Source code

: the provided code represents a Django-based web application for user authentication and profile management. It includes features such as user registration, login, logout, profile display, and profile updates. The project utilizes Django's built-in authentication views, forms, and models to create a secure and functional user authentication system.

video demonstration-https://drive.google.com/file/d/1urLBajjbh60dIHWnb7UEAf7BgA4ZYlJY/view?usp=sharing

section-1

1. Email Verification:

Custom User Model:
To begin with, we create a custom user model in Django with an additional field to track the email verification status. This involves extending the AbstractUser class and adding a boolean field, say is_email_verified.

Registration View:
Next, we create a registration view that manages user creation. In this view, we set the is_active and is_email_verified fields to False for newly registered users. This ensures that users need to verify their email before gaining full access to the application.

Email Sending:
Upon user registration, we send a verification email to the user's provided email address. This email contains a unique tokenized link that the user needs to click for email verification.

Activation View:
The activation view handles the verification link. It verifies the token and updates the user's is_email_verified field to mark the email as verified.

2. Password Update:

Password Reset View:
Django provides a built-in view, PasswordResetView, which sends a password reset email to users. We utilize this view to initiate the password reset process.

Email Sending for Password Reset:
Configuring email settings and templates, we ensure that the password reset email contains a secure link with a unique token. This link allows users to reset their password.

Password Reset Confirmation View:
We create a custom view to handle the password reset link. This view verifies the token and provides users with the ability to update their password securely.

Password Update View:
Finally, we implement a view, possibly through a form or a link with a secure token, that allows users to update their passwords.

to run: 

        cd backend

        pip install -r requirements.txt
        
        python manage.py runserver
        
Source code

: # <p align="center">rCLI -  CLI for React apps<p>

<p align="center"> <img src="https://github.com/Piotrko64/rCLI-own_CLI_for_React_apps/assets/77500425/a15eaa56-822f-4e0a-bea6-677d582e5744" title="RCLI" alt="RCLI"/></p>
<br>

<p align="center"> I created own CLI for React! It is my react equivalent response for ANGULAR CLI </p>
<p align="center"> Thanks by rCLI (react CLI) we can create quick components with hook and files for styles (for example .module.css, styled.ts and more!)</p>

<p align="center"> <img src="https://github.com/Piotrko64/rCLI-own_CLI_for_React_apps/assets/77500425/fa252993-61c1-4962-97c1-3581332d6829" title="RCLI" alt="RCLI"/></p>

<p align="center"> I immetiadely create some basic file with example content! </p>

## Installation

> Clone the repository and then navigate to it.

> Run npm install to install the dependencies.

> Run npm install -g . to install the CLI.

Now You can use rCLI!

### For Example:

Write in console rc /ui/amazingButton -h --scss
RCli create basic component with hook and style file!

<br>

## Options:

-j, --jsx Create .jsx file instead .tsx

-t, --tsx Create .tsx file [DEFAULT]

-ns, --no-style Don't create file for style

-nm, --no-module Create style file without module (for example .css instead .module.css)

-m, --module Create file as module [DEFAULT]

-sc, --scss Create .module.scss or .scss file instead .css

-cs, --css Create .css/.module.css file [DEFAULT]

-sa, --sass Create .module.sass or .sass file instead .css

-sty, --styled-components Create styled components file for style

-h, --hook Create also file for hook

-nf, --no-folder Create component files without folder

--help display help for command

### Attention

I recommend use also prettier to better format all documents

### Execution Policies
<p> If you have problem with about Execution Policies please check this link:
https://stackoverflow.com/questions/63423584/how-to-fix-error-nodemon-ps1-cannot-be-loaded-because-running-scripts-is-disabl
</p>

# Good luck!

---*---

(TRY IT) Could you restate the listing above word for word?

(ANSWER)
Source code

: the provided code represents a Django-based web application for user authentication and profile management. It includes features such as user registration, login, logout, profile display, and profile updates. The project utilizes Django's built-in authentication views, forms, and models to create a secure and functional user authentication system.

video demonstration-https://drive.google.com/file/d/1urLBajjbh60dIHWnb7UEAf7BgA4ZYlJY/view?usp=sharing

section-1

1. Email Verification:

Custom User Model:
To begin with, we create a custom user model in Django with an additional field to track the email verification status. This involves extending the AbstractUser class and adding a boolean field, say is_email_verified.

Registration View:
Next, we create a registration view that manages user creation. In this view, we set the is_active and is_email_verified fields to False for newly registered users. This ensures that users need to verify their email before gaining full access to the application.

Email Sending:
Upon user registration, we send a verification email to the user's provided email address. This email contains a unique tokenized link that the user needs to click for email verification.

Activation View:
The activation view handles the verification link. It verifies the token and updates the user's is_email_verified field to mark the email as verified.

2. Password Update:

Password Reset View:
Django provides a built-in view, PasswordResetView, which sends a password reset email to users. We utilize this view to initiate the password reset process.

Email Sending for Password Reset:
Configuring email settings and templates, we ensure that the password reset email contains a secure link with a unique token. This link allows users to reset their password.

Password Reset Confirmation View:
We create a custom view to handle the password reset link. This view verifies the token and provides users with the ability to update their password securely.

Password Update View:
Finally, we implement a view, possibly through a form or a link with a secure token, that allows users to update their passwords.

to run: 

        cd backend

        pip install -r requirements.txt
        
        python manage.py runserver
        
Source code

: # <p align="center">rCLI -  CLI for React apps<p>

<p align="center"> <img src="https://github.com/Piotrko64/rCLI-own_CLI_for_React_apps/assets/77500425/a15eaa56-822f-4e0a-bea6-677d582e5744" title="RCLI" alt="RCLI"/></p>
<br>

<p align="center"> I created own CLI for React! It is my react equivalent response for ANGULAR CLI </p>
<p align="center"> Thanks by rCLI (react CLI) we can create quick components with hook and files for styles (for example .module.css, styled.ts and more!)</p>

<p align="center"> <img src="https://github.com/Piotrko64/rCLI-own_CLI_for_React_apps/assets/77500425/fa252993-61c1-4962-97c1-3581332d6829" title="RCLI" alt="RCLI"/></p>

<p align="center"> I immetiadely create some basic file with example content! </p>

## Installation

> Clone the repository and then navigate to it.

> Run npm install to install the dependencies.

> Run npm install -g . to install the CLI.

Now You can use rCLI!

### For Example:

Write in console rc /ui/amazingButton -h --scss
RCli create basic component with hook and style file!

<br>

## Options:

-j, --jsx Create .jsx file instead .tsx

-t, --tsx Create .tsx file [DEFAULT]

-ns, --no-style Don't create file for style

-nm, --no-module Create style file without module (for example .css instead .module.css)

-m, --module Create file as module [DEFAULT]

-sc, --scss Create .module.scss or .scss file instead .css

-cs, --css Create .css/.module.css file [DEFAULT]

-sa, --sass Create .module.sass or .sass file instead .css

-sty, --styled-components Create styled components file for style

-h, --hook Create also file for hook

-nf, --no-folder Create component files without folder

--help display help for command

### Attention

I recommend use also prettier to better format all documents

### Execution Policies
<p> If you have problem with about Execution Policies please check this link:
https://stackoverflow.com/questions/63423584/how-to-fix-error-nodemon-ps1-cannot-be-loaded-because-running-scripts-is-disabl
</p>

# Good luck!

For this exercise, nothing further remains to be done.